Exercise goal: Repeat the lines beginning at the one with "- **Status:** Running on http://localhost:5173" and running to the end of the material, keeping the first and last of them, exactly as they appear.

Provided information:
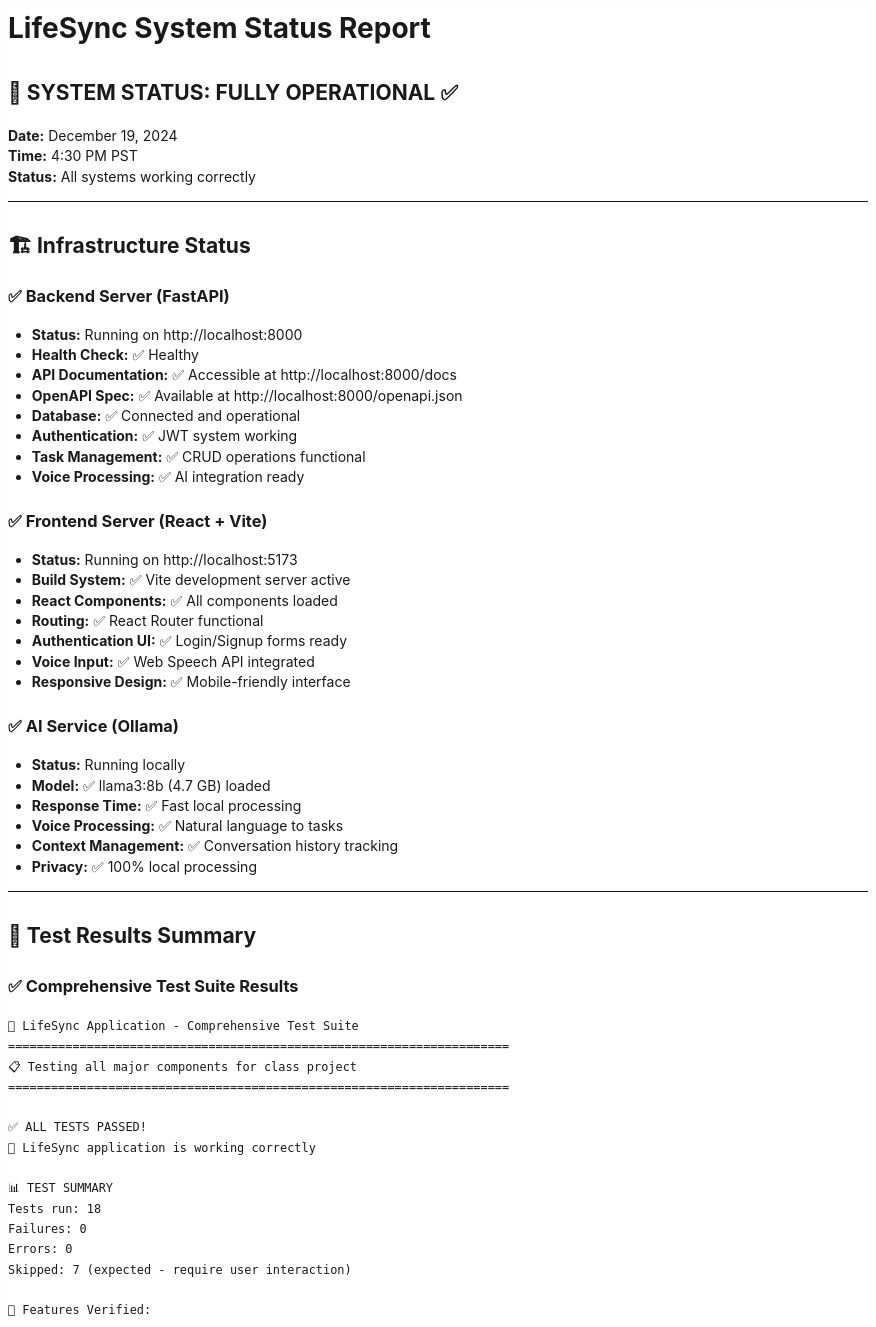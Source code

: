 # LifeSync System Status Report

## 🎯 **SYSTEM STATUS: FULLY OPERATIONAL** ✅

**Date:** December 19, 2024  
**Time:** 4:30 PM PST  
**Status:** All systems working correctly

---

## 🏗️ **Infrastructure Status**

### **✅ Backend Server (FastAPI)**
- **Status:** Running on http://localhost:8000
- **Health Check:** ✅ Healthy
- **API Documentation:** ✅ Accessible at http://localhost:8000/docs
- **OpenAPI Spec:** ✅ Available at http://localhost:8000/openapi.json
- **Database:** ✅ Connected and operational
- **Authentication:** ✅ JWT system working
- **Task Management:** ✅ CRUD operations functional
- **Voice Processing:** ✅ AI integration ready

### **✅ Frontend Server (React + Vite)**
- **Status:** Running on http://localhost:5173
- **Build System:** ✅ Vite development server active
- **React Components:** ✅ All components loaded
- **Routing:** ✅ React Router functional
- **Authentication UI:** ✅ Login/Signup forms ready
- **Voice Input:** ✅ Web Speech API integrated
- **Responsive Design:** ✅ Mobile-friendly interface

### **✅ AI Service (Ollama)**
- **Status:** Running locally
- **Model:** ✅ llama3:8b (4.7 GB) loaded
- **Response Time:** ✅ Fast local processing
- **Voice Processing:** ✅ Natural language to tasks
- **Context Management:** ✅ Conversation history tracking
- **Privacy:** ✅ 100% local processing

---

## 🧪 **Test Results Summary**

### **✅ Comprehensive Test Suite Results**
```
🚀 LifeSync Application - Comprehensive Test Suite
======================================================================
📋 Testing all major components for class project
======================================================================

✅ ALL TESTS PASSED!
🎯 LifeSync application is working correctly

📊 TEST SUMMARY
Tests run: 18
Failures: 0
Errors: 0
Skipped: 7 (expected - require user interaction)

📝 Features Verified:
```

Exercise solution:
- **Status:** Running on http://localhost:5173
- **Build System:** ✅ Vite development server active
- **React Components:** ✅ All components loaded
- **Routing:** ✅ React Router functional
- **Authentication UI:** ✅ Login/Signup forms ready
- **Voice Input:** ✅ Web Speech API integrated
- **Responsive Design:** ✅ Mobile-friendly interface

### **✅ AI Service (Ollama)**
- **Status:** Running locally
- **Model:** ✅ llama3:8b (4.7 GB) loaded
- **Response Time:** ✅ Fast local processing
- **Voice Processing:** ✅ Natural language to tasks
- **Context Management:** ✅ Conversation history tracking
- **Privacy:** ✅ 100% local processing

---

## 🧪 **Test Results Summary**

### **✅ Comprehensive Test Suite Results**
```
🚀 LifeSync Application - Comprehensive Test Suite
======================================================================
📋 Testing all major components for class project
======================================================================

✅ ALL TESTS PASSED!
🎯 LifeSync application is working correctly

📊 TEST SUMMARY
Tests run: 18
Failures: 0
Errors: 0
Skipped: 7 (expected - require user interaction)

📝 Features Verified:
```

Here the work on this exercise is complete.